(With files from Cole Kelly, My PG Now)
As of today, trans fats are off the menu in Canada.
According to Laurel Burton, a population health dietitian with Northern Health, the move has been a long time coming.
“The trans fat ban is the extension of work that has been underway for sometime in Canada, with the acknowledgment that there are health concerns related to industrial trans fats foods.”
Burton said that over the last four years moderating programs have “encouraged” many companies to voluntarily reduce or remove trans fats from their products.
“The ban is the next step in removing the industrial produced fats from the food supply completely.”

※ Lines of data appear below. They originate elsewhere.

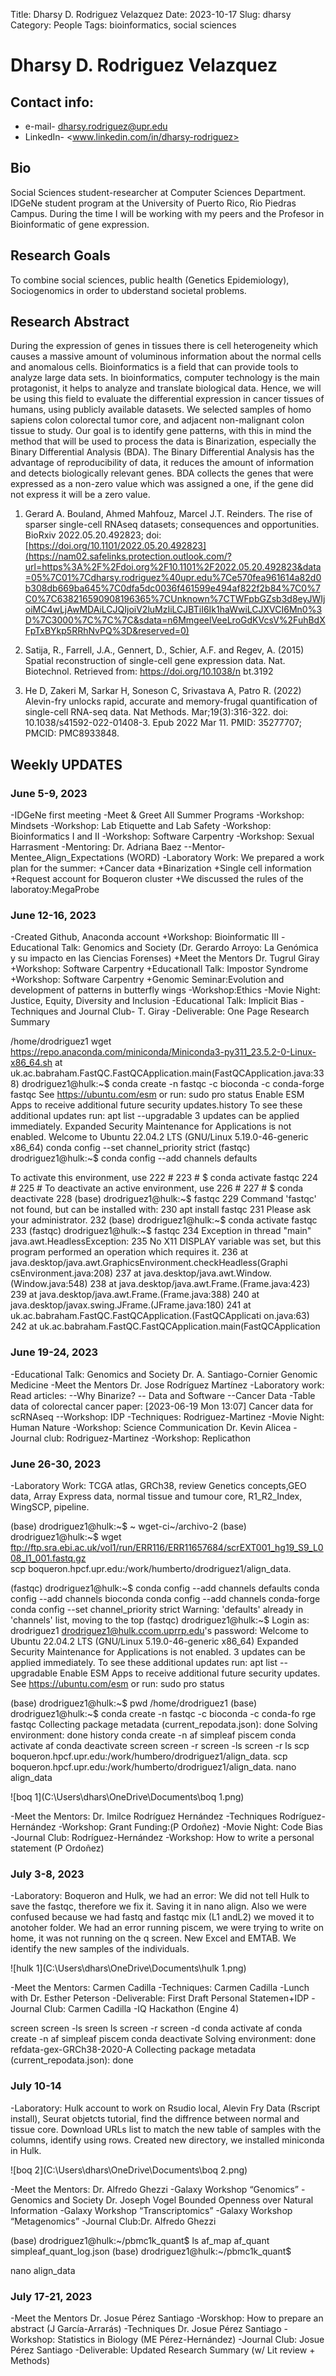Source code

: Title: Dharsy D. Rodriguez Velazquez
Date: 2023-10-17
Slug: dharsy
Category: People
Tags: bioinformatics, social sciences

# Dharsy D. Rodriguez Velazquez

## Contact info:
- e-mail- <dharsy.rodriguez@upr.edu>
- LinkedIn- <www.linkedin.com/in/dharsy-rodriguez>

## Bio

Social Sciences student-researcher at Computer Sciences Department. IDGeNe student program at the University of Puerto Rico, Rio Piedras Campus. During the time I will be working with my peers and the Profesor in Bioinformatic of gene expression.

## Research Goals

To combine social sciences, public health (Genetics Epidemiology), Sociogenomics in order to ubderstand societal problems.

## Research Abstract

During the expression of genes in tissues there is cell heterogeneity which causes a massive amount of voluminous information about the normal cells and anomalous cells. Bioinformatics is a field that can provide tools to analyze large data sets. In bioinformatics, computer technology is the main protagonist, it helps to analyze and translate biological data.  Hence, we will be using this field to evaluate the differential expression in cancer tissues of humans, using publicly available datasets. We selected samples of homo sapiens colon colorectal tumor core, and adjacent non-malignant colon tissue to study. Our goal is to identify gene patterns, with this in mind the method that will be used to process the data is Binarization, especially the Binary Differential Analysis (BDA). The Binary Differential Analysis has the advantage of reproducibility of data, it reduces the amount of information and detects biologically relevant genes. BDA collects the genes that were expressed as a non-zero value which was assigned a one, if the gene did not express it will be a zero value. 

1. Gerard A. Bouland, Ahmed Mahfouz, Marcel J.T. Reinders. The rise of sparser single-cell RNAseq datasets; consequences and opportunities. BioRxiv 2022.05.20.492823; doi: [https://doi.org/10.1101/2022.05.20.492823](https://nam02.safelinks.protection.outlook.com/?url=https%3A%2F%2Fdoi.org%2F10.1101%2F2022.05.20.492823&data=05%7C01%7Cdharsy.rodriguez%40upr.edu%7Ce570fea961614a82d0b308db669ba645%7C0dfa5dc0036f461599e494af822f2b84%7C0%7C0%7C638216590908196365%7CUnknown%7CTWFpbGZsb3d8eyJWIjoiMC4wLjAwMDAiLCJQIjoiV2luMzIiLCJBTiI6Ik1haWwiLCJXVCI6Mn0%3D%7C3000%7C%7C%7C&sdata=n6MmgeelVeeLroGdKVcsV%2FuhBdXFpTxBYkp5RRhNvPQ%3D&reserved=0)

2. Satija, R., Farrell, J.A., Gennert, D., Schier, A.F. and Regev, A. (2015) Spatial reconstruction of single-cell gene expression data. Nat. Biotechnol. Retrieved from: https://doi.org/10.1038/n
bt.3192

3. He D, Zakeri M, Sarkar H, Soneson C, Srivastava A, Patro R. (2022) Alevin-fry unlocks rapid, accurate and memory-frugal quantification of single-cell RNA-seq data. Nat Methods. Mar;19(3):316-322. doi: 10.1038/s41592-022-01408-3. Epub 2022 Mar 11. PMID: 35277707; PMCID: PMC8933848.

## Weekly UPDATES

### June 5-9, 2023
 -IDGeNe first meeting
 -Meet & Greet All Summer Programs
 -Workshop: Mindsets
 -Workshop: Lab Etiquette and Lab Safety
 -Workshop: Bioinformatics I and II
 -Workshop: Software Carpentry 
 -Workshop: Sexual Harrasment
 -Mentoring: Dr. Adriana Baez
 --Mentor-Mentee_Align_Expectations (WORD)
 -Laboratory Work: We prepared a work plan for the summer:
    +Cancer data
    +Binarization
    +Single cell information
    +Request account for Boqueron cluster
    +We discussed the rules of the laboratoy:MegaProbe

### June 12-16, 2023
 -Created Github, Anaconda account
 +Workshop: Bioinformatic III
 -Educational Talk: Genomics and Society (Dr. Gerardo Arroyo: La Genómica y su impacto en las Ciencias Forenses)
 +Meet the Mentors Dr. Tugrul Giray
 +Workshop: Software Carpentry
 +Educationall Talk: Impostor Syndrome
 +Workshop: Software Carpentry
 +Genomic Seminar:Evolution and development of patterns in butterfly wings
 -Workshop:Ethics
 -Movie Night: Justice, Equity, Diversity and Inclusion 
 -Educational Talk: Implicit Bias
 -Techniques and Journal Club- T. Giray
 -Deliverable: One Page Research Summary
 
  /home/drodriguez1
  wget https://repo.anaconda.com/miniconda/Miniconda3-py311_23.5.2-0-Linux-x86_64.sh
   at uk.ac.babraham.FastQC.FastQCApplication.main(FastQCApplication.java:338)
  drodriguez1@hulk:~$ conda create -n fastqc -c bioconda -c conda-forge fastqc
 See https://ubuntu.com/esm or run: sudo pro status
 Enable ESM Apps to receive additional future security updates.history
 To see these additional updates run: apt list --upgradable
 3 updates can be applied immediately.
 Expanded Security Maintenance for Applications is not enabled.
 Welcome to Ubuntu 22.04.2 LTS (GNU/Linux 5.19.0-46-generic x86_64)
conda config --set channel_priority strict
(fastqc) drodriguez1@hulk:~$ conda config --add channels defaults

To activate this environment, use
  222  #
  223  #     $ conda activate fastqc
  224  #
  225  # To deactivate an active environment, use
  226  #
  227  #     $ conda deactivate
  228  (base) drodriguez1@hulk:~$ fastqc
  229  Command 'fastqc' not found, but can be installed with:
  230  apt install fastqc
  231  Please ask your administrator.
  232  (base) drodriguez1@hulk:~$ conda activate fastqc
  233  (fastqc) drodriguez1@hulk:~$ fastqc
  234  Exception in thread "main" java.awt.HeadlessException:
  235  No X11 DISPLAY variable was set, but this program performed an operation                                                  which requires it.
  236          at java.desktop/java.awt.GraphicsEnvironment.checkHeadless(Graphi                                                 csEnvironment.java:208)
  237          at java.desktop/java.awt.Window.<init>(Window.java:548)
  238          at java.desktop/java.awt.Frame.<init>(Frame.java:423)
  239          at java.desktop/java.awt.Frame.<init>(Frame.java:388)
  240          at java.desktop/javax.swing.JFrame.<init>(JFrame.java:180)
  241          at uk.ac.babraham.FastQC.FastQCApplication.<init>(FastQCApplicati                                                 on.java:63)
  242          at uk.ac.babraham.FastQC.FastQCApplication.main(FastQCApplication  

  
### June 19-24, 2023
 -Educational Talk: Genomics and Society Dr. A. Santiago-Cornier Genomic Medicine
 -Meet the Mentors Dr. Jose Rodríguez Martínez
 -Laboratory work: Read articles:
 --Why Binarize?
 -- Data and Software 
 --Cancer Data
 -Table data of colorectal cancer paper: [2023-06-19 Mon 13:07] Cancer data for scRNAseq
 --Workshop: IDP
 -Techniques: Rodriguez-Martinez
 -Movie Night: Human Nature
 -Workshop: Science Communication Dr. Kevin Alicea
 -Journal club: Rodriguez-Martinez
 -Workshop: Replicathon
 
### June 26-30, 2023
 -Laboratory Work: TCGA atlas, GRCh38, review Genetics concepts,GEO data, Array Express data, normal tissue and tumour core, R1_R2_Index, WingSCP, pipeline.
 
 
(base) drodriguez1@hulk:~$ ~ wget-ci~/archivo-2
 (base) drodriguez1@hulk:~$ wget ftp://ftp.sra.ebi.ac.uk/vol1/run/ERR116/ERR11657684/scrEXT001_hg19_S9_L008_I1_001.fastq.gz    
  scp boqueron.hpcf.upr.edu:/work/humberto/drodriguez1/align_data.
  
(fastqc) drodriguez1@hulk:~$ conda config --add channels defaults
conda config --add channels bioconda
conda config --add channels conda-forge
conda config --set channel_priority strict
Warning: 'defaults' already in 'channels' list, moving to the top
(fastqc) drodriguez1@hulk:~$
Login as: drodriguez1
drodriguez1@hulk.ccom.uprrp.edu's password:
Welcome to Ubuntu 22.04.2 LTS (GNU/Linux 5.19.0-46-generic x86_64)
Expanded Security Maintenance for Applications is not enabled.
3 updates can be applied immediately.
To see these additional updates run: apt list --upgradable
Enable ESM Apps to receive additional future security updates.
See https://ubuntu.com/esm or run: sudo pro status

(base) drodriguez1@hulk:~$ pwd
/home/drodriguez1
(base) drodriguez1@hulk:~$ conda create -n fastqc -c bioconda -c conda-fo                                                 rge fastqc
Collecting package metadata (current_repodata.json): done
Solving environment: done
history
conda create -n af simpleaf piscem
conda activate af
conda deactivate
screen
screen -r
screen -ls
screen -r
ls
scp boqueron.hpcf.upr.edu:/work/humbero/drodriguez1/align_data. 
scp boqueron.hpcf.upr.edu:/work/humberto/drodriguez1/align_data.
nano align_data


![boq 1](C:\Users\dhars\OneDrive\Documents\boq 1.png)
 
 -Meet the Mentors: Dr. Imilce Rodríguez Hernández
 -Techniques Rodríguez-Hernández
 -Workshop: Grant Funding:(P Ordoñez) 
 -Movie Night: Code Bias
 -Journal Club: Rodríguez-Hernández
 -Workshop: How to write a personal statement (P Ordoñez) 
 
### July 3-8, 2023
 
 -Laboratory: Boqueron and Hulk, we had an error: We did not tell Hulk to save the fastqc, therefore we fix it. Saving it in nano align. Also we were confused because we had fastq and fastqc mix (L1 andL2) we moved it to anotoher folder. We had an error running piscem, we were trying to write on home, it was not running on the q screen. New Excel and EMTAB. We identify the new samples of the individuals.
 
 ![hulk 1](C:\Users\dhars\OneDrive\Documents\hulk 1.png)
 

 -Meet the Mentors: Carmen Cadilla
 -Techniques: Carmen Cadilla
 -Lunch with Dr. Esther Peterson
 -Deliverable: First Draft Personal Statemen+IDP
 -Journal Club: Carmen Cadilla
 -IQ Hackathon (Engine 4)

screen
screen -ls
sreen ls
screen -r
screen -d
conda activate af 
conda create -n af simpleaf piscem
conda deactivate
Solving environment: done
refdata-gex-GRCh38-2020-A
Collecting package metadata (current_repodata.json): done


 
### July 10-14
 -Laboratory: Hulk account to work on Rsudio local, Alevin Fry Data (Rscript install), Seurat objetcts tutorial, find the diffrence between normal and tissue core. Download URLs list to match the new table of samples with the columns, identify using rows. Created new directory, we installed miniconda in Hulk. 
 
 
 ![boq 2](C:\Users\dhars\OneDrive\Documents\boq 2.png)
 
 -Meet the Mentors: Dr. Alfredo Ghezzi
 -Galaxy Workshop “Genomics”
 -Genomics and Society Dr. Joseph Vogel Bounded Openness over Natural Information
 -Galaxy Workshop “Transcriptomics”
 -Galaxy Workshop “Metagenomics”
 -Journal Club:Dr. Alfredo Ghezzi

(base) drodriguez1@hulk:~/pbmc1k_quant$ ls
af_map  af_quant  simpleaf_quant_log.json
(base) drodriguez1@hulk:~/pbmc1k_quant$

nano align_data

### July 17-21, 2023
 -Meet the Mentors Dr. Josue Pérez Santiago
 -Worskhop: How to prepare an abstract (J García-Arrarás) 
 -Techniques Dr. Josue Pérez Santiago
 -Workshop: Statistics in Biology (ME Pérez-Hernández) 
 -Journal Club: Josue Pérez Santiago
 -Deliverable: Updated Research Summary (w/ Lit review + Methods)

Most trans fat comes from partially hydrogenated oils, which can be found in products such as vegetable oil shortening, margarine, commercially prepared baked goods, potato and corn chips, crackers, microwave popcorn and deep-fried foods.
Besides it’s health benefits to the population, Burton also said the ban is a plus for Canadian consumers.
“Part of the goal of Health Canada, or more broadly, nutrition, is to really move our food environment to make the healthy choice the easy choice. Truly how that will effect consumers is that they won’t have to think about it in the same way they used to. They won’t have to read labels to see if there are any added trans fats or not, they won’t be there.”
The ban is being rolled out in a two year phase process. Food containing trans fats that are currently on the shelf can be sold for another couple of years, after which they will be banned completely.